Laboratoire d'Hydrologie et de Géochimie de Strasbourg, UMR 7517, Université de Strasbourg-CNRS/ENGEES-EOST, Strasbourg, France.
Institut de Minéralogie, de Physique des Matériaux et de Cosmochimie, Museum National d'Histoire Naturelle, Sorbonne-Université, UMR 7590 CNRS, Paris, France.
Sci Rep. 2020 Aug 7;10(1):13385. doi: 10.1038/s41598-020-70265-x.

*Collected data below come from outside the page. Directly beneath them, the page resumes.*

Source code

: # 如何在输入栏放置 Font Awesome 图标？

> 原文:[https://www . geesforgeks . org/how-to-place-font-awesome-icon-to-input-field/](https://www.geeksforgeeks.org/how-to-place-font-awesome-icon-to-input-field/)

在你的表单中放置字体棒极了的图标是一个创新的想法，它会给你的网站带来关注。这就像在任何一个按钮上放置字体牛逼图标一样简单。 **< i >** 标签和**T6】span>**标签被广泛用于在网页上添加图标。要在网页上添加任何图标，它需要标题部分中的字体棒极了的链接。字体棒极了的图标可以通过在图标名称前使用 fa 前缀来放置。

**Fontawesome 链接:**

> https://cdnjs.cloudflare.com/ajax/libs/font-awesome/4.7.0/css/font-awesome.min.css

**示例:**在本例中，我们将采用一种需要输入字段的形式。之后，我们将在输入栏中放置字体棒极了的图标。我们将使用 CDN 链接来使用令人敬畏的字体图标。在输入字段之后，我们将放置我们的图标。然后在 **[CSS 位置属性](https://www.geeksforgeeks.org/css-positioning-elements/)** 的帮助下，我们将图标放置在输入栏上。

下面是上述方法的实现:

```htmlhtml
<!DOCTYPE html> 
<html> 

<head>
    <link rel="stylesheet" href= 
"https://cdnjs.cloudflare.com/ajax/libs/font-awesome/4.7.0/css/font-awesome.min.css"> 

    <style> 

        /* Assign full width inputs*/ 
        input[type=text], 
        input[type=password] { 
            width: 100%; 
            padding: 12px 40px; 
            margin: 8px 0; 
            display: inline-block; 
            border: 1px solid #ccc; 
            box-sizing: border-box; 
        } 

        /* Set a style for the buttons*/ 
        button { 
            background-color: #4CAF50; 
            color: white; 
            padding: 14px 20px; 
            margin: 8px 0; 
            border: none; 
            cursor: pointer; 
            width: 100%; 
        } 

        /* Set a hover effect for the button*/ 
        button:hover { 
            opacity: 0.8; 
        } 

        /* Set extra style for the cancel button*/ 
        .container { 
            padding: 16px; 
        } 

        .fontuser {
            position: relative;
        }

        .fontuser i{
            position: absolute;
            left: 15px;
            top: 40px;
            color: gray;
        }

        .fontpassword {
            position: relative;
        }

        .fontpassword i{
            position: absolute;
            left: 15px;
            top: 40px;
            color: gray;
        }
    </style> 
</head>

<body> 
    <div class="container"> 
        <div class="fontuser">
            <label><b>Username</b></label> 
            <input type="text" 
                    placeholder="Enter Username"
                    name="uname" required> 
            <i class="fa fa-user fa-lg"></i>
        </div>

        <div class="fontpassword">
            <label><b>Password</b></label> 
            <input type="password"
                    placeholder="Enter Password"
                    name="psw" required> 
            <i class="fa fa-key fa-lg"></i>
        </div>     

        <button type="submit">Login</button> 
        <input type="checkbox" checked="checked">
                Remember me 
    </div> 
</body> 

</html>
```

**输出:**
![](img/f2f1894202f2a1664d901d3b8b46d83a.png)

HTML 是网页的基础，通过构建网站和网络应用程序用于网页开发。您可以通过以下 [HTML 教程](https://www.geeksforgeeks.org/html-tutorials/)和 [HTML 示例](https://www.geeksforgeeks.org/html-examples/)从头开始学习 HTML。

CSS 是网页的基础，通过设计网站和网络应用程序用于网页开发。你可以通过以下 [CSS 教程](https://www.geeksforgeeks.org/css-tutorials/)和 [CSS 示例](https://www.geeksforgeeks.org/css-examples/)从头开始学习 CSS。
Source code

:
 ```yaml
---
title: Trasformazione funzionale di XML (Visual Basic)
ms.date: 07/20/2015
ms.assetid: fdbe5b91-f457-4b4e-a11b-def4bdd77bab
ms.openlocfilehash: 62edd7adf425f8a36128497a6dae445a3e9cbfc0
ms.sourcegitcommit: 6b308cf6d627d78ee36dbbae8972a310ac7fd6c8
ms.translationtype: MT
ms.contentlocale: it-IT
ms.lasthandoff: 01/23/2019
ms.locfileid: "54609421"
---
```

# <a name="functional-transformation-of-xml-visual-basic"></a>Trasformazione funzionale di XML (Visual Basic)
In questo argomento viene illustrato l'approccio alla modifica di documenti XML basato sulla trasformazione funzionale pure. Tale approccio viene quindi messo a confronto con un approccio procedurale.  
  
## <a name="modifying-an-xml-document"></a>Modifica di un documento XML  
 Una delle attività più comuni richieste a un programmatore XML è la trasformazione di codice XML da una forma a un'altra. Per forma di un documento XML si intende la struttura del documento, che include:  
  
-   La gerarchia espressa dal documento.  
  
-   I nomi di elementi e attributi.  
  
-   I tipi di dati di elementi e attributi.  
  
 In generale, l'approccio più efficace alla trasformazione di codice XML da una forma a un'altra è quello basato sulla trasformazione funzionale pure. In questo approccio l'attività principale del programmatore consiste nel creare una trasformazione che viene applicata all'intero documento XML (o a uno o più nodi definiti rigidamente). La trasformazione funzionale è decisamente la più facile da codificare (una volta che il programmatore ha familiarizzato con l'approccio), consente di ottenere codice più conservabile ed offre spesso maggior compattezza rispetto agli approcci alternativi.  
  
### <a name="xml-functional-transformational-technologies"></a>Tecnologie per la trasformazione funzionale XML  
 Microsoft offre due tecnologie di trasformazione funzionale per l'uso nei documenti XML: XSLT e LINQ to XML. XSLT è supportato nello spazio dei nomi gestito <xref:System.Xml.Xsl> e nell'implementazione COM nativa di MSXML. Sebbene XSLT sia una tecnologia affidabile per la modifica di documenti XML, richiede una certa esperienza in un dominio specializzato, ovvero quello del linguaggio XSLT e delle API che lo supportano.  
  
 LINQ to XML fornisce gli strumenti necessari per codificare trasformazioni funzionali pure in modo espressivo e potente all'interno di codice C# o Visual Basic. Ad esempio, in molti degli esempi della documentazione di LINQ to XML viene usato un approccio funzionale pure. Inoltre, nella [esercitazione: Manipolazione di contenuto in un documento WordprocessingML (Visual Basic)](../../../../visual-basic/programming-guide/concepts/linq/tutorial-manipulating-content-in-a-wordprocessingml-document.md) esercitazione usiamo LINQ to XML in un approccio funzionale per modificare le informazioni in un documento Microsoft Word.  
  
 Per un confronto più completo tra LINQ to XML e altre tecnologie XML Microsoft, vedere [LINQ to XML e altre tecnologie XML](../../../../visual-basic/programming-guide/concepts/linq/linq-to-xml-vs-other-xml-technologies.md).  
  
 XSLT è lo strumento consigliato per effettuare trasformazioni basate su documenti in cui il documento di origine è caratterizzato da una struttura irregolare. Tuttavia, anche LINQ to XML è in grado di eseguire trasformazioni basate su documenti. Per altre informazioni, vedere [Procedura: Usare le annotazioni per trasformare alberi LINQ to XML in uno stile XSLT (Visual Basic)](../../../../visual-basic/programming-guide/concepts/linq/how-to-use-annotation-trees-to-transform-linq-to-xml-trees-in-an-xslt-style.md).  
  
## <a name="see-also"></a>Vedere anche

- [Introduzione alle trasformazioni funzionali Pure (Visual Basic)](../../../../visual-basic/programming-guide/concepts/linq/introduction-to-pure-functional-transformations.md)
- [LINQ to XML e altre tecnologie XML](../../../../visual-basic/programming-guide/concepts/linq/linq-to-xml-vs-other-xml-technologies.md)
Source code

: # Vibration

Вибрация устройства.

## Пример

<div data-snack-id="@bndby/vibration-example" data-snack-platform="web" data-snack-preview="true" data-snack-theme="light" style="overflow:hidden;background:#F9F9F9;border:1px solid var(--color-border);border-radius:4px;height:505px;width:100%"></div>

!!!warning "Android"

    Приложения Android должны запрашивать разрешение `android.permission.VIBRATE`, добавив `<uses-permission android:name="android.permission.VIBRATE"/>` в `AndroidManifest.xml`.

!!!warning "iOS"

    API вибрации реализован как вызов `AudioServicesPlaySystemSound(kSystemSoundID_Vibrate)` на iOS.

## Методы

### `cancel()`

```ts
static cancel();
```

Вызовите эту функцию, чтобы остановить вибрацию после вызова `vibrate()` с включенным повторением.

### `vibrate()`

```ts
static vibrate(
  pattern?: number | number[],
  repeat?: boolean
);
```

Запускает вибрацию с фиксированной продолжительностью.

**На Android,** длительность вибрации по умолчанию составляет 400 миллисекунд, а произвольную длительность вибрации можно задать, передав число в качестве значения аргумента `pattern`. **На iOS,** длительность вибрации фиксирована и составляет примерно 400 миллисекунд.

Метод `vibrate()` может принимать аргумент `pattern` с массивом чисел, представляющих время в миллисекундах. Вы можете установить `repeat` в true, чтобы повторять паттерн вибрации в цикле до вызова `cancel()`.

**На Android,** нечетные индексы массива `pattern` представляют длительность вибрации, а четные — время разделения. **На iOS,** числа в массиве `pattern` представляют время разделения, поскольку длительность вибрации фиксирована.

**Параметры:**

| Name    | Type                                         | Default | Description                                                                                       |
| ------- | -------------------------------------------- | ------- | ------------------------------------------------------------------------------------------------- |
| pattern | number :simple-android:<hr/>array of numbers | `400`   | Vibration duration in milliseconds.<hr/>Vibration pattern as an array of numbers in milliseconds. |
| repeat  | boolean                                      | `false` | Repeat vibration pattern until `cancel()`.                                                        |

Bioerosion is a process with a high socio-economic impact that contributes to coastal retreat, and likely to increase with climate change. Whereas limestone bioerosion is well explained by a combination of mechanical and chemical pathways, the bioerosion mechanisms of silicates, which are harder and chemically more resistant, remain elusive. Here we investigated the interface between siltstone and freshwater rock-boring bivalves Lignopholas fluminalis (Bivalvia: Pholadidae). Remains of a microbial biofilm were observed only in the poorly consolidated part of the rock within the macroborings created by bivalves. Secondary Mn-bearing minerals identified in the biofilm suggest that microbes promoted silicate rock weathering by dissolving Mn-rich chlorites. Moreover, hard mineral debris found in a biofilm attached to the shells likely contributed to the abrasion of the rock substrate. Thus, beyond the classical view of chemical and/or mechanical action(s) of macroborers, silicate bioerosion may also be facilitated by an unexpected synergistic association between macro- and microorganisms.
生物侵蚀是一个具有高社会经济影响的过程,它导致了海岸退缩,并可能随着气候变化而加剧。虽然石灰岩的生物侵蚀可以很好地用机械和化学途径的组合来解释,但硅酸盐的生物侵蚀机制,由于其硬度更高、化学稳定性更强,仍然难以捉摸。在这里,我们研究了粉砂岩和淡水掘穴双壳类动物Lignopholas fluminalis(双壳纲:豆蛤科)之间的界面。只在双壳类动物所产生的大钻孔内的固结程度较差的岩石部分观察到微生物生物膜的残留物。在生物膜中鉴定出的次生含锰矿物表明,微生物通过溶解富含锰的绿泥石促进了硅酸盐岩石的风化。此外,在附着在贝壳上的生物膜中发现的硬矿物碎片可能有助于磨损岩石基质。因此,除了宏观生物钻孔的经典化学和/或机械作用观点之外,宏观生物和微生物之间意想不到的协同作用也可能促进硅酸盐的生物侵蚀。